Why NSSF payouts have fallen

Business
By Macharia Kamau | Jan 30, 2026
Kenyans are paying higher rates to NSSF as it continues to implement the new rates in a phased approach that started in 2023. [File, Standard]

The National Social Security Fund (NSSF) payouts to retirees fell by 10 per cent to Sh8.74 billion in the year to June 2026, even as contributions from existing members rose for the second consecutive year following higher contribution rates.

The fund attributed the decline to fewer benefit applications from Kenyan retirees.

On the other hand, contributions from Kenyans still in the workforce increased by 35 per cent to hit Sh83.97 billion in the year to June 2025 from Sh62.29 billion a year earlier. The growth can be attributed to the higher rates that Kenyans now pay to NSSF as it continues to implement the new rates in a phased approach that started in 2023. 

NSSF said benefits paid to retirees dropped by nearly Sh1 billion on account of reduced applications. 

“Member benefits dropped by Sh977 million or 10 per cent from Sh9.71 billion paid in June 2024 to Sh 8.74 billion paid in June 2025. The drop is attributable to fewer applications by members. Member applications dropped by 11,893 or 11 per cent in 2025 compared with 2023/2024 financial year,” said NSSF in the annual report.

During the year, NSSF’s net income – which includes returns from government bonds, real estate and stocks – rose by 150 per cent to reach Sh105.85 billion up from Sh42.32 billion in 2024. The growth was on account of a 40 per cent growth in investment income to Sh55.77 billion from Sh39.62 billion as well as fair value gain on revelation of investments, growing to Sh46 billion in 2025 from Sh2.99 billion in 2024.

Kenyans are gearing up for the next hike in NSSF rates in February, as it implements the new rates over five years from 2023. The increase will see  monthly contributions increase to a maximum of Sh6,480 from the current Sh4,320. This will matched by their employers, bringing the total to Sh12,960. 

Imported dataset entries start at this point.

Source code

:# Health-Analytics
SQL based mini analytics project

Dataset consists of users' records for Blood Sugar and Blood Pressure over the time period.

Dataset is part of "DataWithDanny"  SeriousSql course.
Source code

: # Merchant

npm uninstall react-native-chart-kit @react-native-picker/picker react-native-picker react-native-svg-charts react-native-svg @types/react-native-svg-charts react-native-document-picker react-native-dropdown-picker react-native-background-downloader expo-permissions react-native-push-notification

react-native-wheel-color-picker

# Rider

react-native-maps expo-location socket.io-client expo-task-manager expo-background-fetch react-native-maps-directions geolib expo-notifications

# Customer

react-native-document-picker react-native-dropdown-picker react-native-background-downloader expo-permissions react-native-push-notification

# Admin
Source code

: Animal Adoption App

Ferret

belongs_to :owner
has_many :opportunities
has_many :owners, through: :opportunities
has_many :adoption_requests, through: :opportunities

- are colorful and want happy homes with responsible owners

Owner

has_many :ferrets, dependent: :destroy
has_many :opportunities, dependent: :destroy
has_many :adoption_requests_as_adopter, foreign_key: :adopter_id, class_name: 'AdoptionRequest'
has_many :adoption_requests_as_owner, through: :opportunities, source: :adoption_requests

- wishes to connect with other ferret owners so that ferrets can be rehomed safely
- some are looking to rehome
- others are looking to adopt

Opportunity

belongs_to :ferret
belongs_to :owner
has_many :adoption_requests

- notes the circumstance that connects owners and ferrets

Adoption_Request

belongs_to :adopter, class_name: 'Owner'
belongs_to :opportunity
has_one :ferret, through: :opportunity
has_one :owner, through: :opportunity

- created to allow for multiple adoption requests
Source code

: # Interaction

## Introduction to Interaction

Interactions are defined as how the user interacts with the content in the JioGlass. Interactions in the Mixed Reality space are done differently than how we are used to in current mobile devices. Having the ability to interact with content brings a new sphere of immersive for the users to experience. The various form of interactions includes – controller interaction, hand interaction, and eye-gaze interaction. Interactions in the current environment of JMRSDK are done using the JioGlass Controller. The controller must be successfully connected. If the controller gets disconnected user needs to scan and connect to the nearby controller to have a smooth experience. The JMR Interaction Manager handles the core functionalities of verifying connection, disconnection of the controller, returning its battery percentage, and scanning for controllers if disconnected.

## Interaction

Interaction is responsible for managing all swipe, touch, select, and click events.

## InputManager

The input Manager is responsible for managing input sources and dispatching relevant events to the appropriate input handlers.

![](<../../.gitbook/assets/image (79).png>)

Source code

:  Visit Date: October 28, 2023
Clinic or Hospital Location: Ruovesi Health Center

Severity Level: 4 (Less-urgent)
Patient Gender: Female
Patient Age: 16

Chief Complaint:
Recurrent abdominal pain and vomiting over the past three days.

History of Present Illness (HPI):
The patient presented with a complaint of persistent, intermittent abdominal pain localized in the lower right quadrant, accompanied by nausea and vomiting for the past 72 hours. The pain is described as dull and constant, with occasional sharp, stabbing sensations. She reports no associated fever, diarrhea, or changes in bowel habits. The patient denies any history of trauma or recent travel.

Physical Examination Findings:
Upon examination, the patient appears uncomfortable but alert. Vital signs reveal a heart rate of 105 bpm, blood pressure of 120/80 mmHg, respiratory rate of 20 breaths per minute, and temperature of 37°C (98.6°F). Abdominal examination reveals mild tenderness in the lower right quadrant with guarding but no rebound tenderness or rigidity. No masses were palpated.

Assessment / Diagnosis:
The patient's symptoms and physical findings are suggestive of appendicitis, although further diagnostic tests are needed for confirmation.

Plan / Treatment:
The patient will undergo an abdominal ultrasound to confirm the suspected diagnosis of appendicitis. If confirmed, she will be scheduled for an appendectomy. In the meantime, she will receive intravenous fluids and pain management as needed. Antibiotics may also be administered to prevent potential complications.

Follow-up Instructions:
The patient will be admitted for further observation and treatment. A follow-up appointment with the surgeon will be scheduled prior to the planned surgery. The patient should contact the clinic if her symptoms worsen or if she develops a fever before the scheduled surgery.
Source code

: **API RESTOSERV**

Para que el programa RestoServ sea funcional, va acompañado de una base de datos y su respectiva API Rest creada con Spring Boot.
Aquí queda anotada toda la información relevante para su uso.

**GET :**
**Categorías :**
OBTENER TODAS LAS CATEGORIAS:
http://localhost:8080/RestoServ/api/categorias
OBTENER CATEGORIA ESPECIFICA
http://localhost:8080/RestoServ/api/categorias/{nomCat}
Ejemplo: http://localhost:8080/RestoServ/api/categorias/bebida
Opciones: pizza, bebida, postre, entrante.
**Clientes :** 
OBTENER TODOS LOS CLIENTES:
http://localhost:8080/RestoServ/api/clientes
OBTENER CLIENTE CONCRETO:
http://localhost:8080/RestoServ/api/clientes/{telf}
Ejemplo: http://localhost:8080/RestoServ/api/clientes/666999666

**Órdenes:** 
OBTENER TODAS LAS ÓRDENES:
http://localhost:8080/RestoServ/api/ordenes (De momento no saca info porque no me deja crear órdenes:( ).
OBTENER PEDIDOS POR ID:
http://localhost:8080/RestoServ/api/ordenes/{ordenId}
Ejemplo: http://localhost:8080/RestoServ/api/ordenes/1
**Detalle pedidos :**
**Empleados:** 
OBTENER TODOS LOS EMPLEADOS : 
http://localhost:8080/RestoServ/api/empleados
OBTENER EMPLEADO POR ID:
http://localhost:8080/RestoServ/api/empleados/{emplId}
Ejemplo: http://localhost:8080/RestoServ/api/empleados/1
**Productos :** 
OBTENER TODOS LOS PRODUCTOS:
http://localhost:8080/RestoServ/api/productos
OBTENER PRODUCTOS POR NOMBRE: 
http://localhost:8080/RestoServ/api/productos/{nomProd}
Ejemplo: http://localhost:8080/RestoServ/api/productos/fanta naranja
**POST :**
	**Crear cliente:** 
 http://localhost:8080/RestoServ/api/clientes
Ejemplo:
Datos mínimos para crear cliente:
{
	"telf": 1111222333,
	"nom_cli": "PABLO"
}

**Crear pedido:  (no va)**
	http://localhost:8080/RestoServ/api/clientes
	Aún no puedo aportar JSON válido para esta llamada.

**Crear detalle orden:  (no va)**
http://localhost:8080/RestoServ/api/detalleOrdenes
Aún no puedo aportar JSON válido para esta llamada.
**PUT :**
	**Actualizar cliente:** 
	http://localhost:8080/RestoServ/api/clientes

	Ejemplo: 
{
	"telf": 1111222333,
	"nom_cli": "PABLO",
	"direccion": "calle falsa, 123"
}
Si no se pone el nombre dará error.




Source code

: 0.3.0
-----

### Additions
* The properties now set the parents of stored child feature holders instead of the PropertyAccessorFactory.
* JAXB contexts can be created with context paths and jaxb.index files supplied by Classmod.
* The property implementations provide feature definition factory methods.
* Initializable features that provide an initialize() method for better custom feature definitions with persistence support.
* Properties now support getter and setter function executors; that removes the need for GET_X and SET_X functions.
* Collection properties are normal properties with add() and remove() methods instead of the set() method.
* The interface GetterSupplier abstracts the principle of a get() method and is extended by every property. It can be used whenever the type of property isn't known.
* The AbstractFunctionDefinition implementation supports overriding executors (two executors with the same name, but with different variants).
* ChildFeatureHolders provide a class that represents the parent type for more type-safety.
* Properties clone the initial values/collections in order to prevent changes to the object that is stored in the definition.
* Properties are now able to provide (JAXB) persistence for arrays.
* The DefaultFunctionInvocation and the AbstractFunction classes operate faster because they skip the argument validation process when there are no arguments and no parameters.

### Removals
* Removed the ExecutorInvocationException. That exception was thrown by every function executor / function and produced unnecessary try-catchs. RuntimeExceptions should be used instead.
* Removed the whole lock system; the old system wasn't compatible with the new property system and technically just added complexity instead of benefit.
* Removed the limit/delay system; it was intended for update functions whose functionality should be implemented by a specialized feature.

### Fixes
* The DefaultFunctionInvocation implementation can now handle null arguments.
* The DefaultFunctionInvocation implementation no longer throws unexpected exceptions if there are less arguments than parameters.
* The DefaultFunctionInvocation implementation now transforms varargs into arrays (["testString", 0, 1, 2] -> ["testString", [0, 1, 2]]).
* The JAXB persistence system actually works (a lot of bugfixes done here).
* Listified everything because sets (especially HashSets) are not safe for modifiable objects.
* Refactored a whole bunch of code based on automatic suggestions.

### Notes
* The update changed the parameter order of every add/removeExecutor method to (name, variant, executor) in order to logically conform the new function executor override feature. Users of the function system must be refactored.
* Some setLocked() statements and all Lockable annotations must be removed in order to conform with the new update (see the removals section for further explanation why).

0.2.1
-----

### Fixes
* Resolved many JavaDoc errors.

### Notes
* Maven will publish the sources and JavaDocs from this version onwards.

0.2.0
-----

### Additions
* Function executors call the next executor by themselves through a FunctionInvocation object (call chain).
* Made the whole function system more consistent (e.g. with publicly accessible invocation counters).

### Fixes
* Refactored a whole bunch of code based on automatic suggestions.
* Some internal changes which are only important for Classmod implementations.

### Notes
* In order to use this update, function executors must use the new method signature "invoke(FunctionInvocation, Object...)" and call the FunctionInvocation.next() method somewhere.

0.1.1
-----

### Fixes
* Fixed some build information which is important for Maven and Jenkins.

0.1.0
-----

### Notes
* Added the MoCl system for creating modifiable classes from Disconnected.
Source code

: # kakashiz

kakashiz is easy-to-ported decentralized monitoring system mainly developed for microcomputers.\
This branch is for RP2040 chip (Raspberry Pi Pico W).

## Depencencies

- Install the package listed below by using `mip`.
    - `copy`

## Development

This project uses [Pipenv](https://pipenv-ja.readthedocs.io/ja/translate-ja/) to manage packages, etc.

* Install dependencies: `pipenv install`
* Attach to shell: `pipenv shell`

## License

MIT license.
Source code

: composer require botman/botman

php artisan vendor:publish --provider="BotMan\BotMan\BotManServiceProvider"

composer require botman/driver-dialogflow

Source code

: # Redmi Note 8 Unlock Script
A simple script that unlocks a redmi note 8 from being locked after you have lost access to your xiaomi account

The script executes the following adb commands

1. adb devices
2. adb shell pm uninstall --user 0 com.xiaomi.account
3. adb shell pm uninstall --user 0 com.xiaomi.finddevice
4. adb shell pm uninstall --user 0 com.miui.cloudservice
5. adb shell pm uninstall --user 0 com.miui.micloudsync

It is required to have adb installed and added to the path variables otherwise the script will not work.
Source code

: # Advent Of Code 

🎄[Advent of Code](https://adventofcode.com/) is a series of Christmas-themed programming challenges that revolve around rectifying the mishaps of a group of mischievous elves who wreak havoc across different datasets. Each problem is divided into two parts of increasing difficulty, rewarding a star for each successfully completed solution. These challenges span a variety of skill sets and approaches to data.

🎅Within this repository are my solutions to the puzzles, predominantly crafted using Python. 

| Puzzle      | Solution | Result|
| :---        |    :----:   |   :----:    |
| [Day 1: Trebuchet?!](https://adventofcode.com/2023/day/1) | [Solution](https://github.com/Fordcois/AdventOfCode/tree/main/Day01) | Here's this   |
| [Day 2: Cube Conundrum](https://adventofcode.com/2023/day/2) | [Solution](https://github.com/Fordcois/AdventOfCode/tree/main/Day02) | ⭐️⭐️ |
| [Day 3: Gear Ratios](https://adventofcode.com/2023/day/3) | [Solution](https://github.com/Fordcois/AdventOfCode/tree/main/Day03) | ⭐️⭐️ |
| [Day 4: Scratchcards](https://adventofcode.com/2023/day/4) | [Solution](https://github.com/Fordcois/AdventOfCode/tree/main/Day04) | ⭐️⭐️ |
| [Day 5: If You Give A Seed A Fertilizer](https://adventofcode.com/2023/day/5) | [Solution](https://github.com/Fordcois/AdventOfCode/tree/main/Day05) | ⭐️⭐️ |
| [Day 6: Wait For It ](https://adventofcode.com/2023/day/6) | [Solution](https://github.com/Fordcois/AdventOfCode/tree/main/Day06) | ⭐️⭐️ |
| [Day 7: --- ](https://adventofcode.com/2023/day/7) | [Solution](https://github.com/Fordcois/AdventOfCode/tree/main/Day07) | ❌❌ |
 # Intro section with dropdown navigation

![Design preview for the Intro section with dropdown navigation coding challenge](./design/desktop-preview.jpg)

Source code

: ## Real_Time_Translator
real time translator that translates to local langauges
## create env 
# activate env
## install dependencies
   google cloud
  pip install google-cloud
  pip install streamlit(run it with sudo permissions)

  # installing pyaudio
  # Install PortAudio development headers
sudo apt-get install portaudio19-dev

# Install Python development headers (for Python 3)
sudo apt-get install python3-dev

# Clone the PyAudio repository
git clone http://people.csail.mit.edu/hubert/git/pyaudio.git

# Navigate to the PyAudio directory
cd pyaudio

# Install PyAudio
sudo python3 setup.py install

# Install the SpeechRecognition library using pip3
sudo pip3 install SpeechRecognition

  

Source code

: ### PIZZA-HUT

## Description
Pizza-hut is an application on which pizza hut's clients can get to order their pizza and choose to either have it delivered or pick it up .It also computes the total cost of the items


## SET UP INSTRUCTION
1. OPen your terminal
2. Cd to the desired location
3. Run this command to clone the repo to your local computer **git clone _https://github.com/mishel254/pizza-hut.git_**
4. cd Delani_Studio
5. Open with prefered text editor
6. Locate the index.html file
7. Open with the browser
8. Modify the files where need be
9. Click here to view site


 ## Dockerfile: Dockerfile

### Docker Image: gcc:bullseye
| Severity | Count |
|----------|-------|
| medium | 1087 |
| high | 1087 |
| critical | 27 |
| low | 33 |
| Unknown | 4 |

The higher rates, which have been coming to effect every February since 2023 have resulted in a significant jump in annual contributions but also the size of the fund’s assets. In the first full year of implementing the higher rates, annual contributions from members rose by 132 per cent in the year to June 2024 to Sh62.29 billion from Sh26.87 billion in 2023.

NSSF’s total assets have also grown to Sh572 billion from Sh402 billion in 2024 and Sh313 billion in 2023. 

The Fund noted the significant jump in total assets, growing “by Sh172.6 billion or 43 per cent, to reach Sh572 billion as at June 30, 2025 up from Sh400 billion in the same period in 2024. 

The higher deductions are anchored in the NSSF 2013 Act but implementation was delayed for 10 years owing to court fights as stakeholders resisted the higher rates through court fights citing the plight of Kenyans but also poor governance at NSSF. A 2023  court of appeal however ruled that the Act is legal and constitutional, overturning a 2022 decision by employment and labour court that had invalidated it.  

In the first year, contributions increase from a flat rate of Sh200 to a maximum of Sh1,080, and further to Sh2,160 in 2024 and Sh4,320 in 2025. Employers are legally required to match this amount, doubling what each employee pays to NSSF.

The final increase in February 2027, when the maximum monthly deduction for an employee is projected to rise to Sh8,640 and matched by employers to Sh17,280.